Et si le tiers payant généralisé des honoraires médicaux était le prototype même une fausse bonne idée ?
En matière de santé il semble que la dernière trouvaille du gouvernement soit de remettre sur le tapis la généralisation de la dispense d’avance des frais pour les honoraires médicaux.
A première vue une telle décision peut paraître particulièrement avantageuse pour les patients qui pourraient ainsi consulter un médecin sans bourse délier. Mais au risque de m’exposer à la vindicte populaire je souhaite m’attarder, de manière critique, quelques instants sur une telle mesure. Mes oreilles résonnent déjà en effet des accusations de corporatisme ou de libéralisme à outrance, incompatible avec un des défis majeurs de notre société : l’accessibilité aux soins.
Pour balayer cet argument rappelons donc immédiatement que la réglementation actuelle permet largement au médecin de faire bénéficier ses patients du tiers payant.
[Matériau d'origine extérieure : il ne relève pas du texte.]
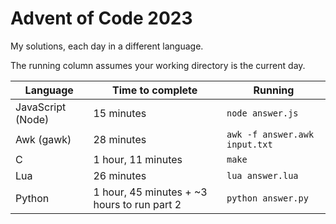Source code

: # Advent of Code 2023

My solutions, each day in a different language.

The running column assumes your working directory is the current day.

| Language          | Time to complete                            | Running                       |
| ----------------- | ------------------------------------------- | ----------------------------- |
| JavaScript (Node) | 15 minutes                                  | `node answer.js`              |
| Awk (gawk)        | 28 minutes                                  | `awk -f answer.awk input.txt` |
| C                 | 1 hour, 11 minutes                          | `make`                        |
| Lua               | 26 minutes                                  | `lua answer.lua`              |
| Python            | 1 hour, 45 minutes + ~3 hours to run part 2 | `python answer.py`            |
Le tiers payant pour les honoraires médicaux se pratique en effet dans de nombreuses situations : accidents du travail, maladies professionnelles, actes de prévention réalisée dans le cadre d’un dépistage organisé, honoraires perçus au cours d’une hospitalisation dans un établissement conventionné, soins dispensés aux personnes bénéficiant de la couverture maladie universelle (CMU) ou de l’aide médicale d’État (AME), actes dans le cadre de la permanence des soins …
Cette liste n’est ni exhaustive ni limitative et chaque médecin à la possibilité d’accorder le tiers payant aux patients qui le nécessitent, en particulier ceux confrontés à des difficultés financières (Sources : site de l’assurance maladie). Il faut maintenir ces dispositifs.
Dans ces conditions on peut s’interroger sur les annonces du ministre de la santé dans ce domaine. Dans le meilleur des cas nous assistons à une nouvelle opération de communication … mais je n’ai exclu nullement une nouvelle poussée de dogmatisme aigu.
François Hollande lui-même dans son projet présidentiel n’évoquait pas une généralisation du tiers payant. Je reprendrai ici sa position : « Je sécuriserai l’accès aux soins de tous les Français en encadrant les dépassements d’honoraires, en favorisant une baisse du prix des médicaments et en supprimant le droit d’entrée dans le dispositif de l’aide médicale d’État »
La généralisation du tiers payant des honoraires médicaux n’est pas seulement inutile, elle présente un nombre non négligeable « d’effets secondaires » :
Inévitablement cette mesure conduira à une augmentation du nombre des actes médicaux par une déresponsabilisation des patients. Au risque de ne pas être politiquement correct je soulignerai ici une réalité connue de tous les praticiens : la différence de « consommation » médicale entre les patients faisant l’avance des honoraires et ceux qui en sont dispensés. Il est évident que d’autres facteurs interviennent en particulier ceux liés au niveau de « culture médicale », mais la pratique quotidienne plaide en faveur de comportements particuliers en cas de tiers payant automatique.
En tant que médecin une position taxable de corporatiste serait de cautionner un système qui engendrerait une inflation du nombre d’actes. Méfions-nous de ne pas nous focaliser sur l’arbre qui risquerait de cacher la forêt.
La généralisation du tiers payant entraînera inévitablement une bascule des fondements mêmes du système de santé français. Une consultation médicale représente un colloque singulier entre un praticien et son patient. Comment ne pas imaginer que la généralisation du tiers payant ne modifie pas à court ou moyen terme cette relation si particulière et indispensable entre un malade et son médecin.
Beaucoup vantent, à juste titre, la qualité du système de santé en France. Nous devons cependant garder à l’esprit la fragilité d’une organisation de plus en plus technique et complexe, dans un environnement économique contraint, basée sur quelques piliers fondamentaux.
Parmi ceux-ci citons la coexistence d’un secteur privé et le secteur public et la responsabilisation du corps médical et les patients. Prenons garde à ne pas commettre des erreurs que nous mettrions des années à réparer.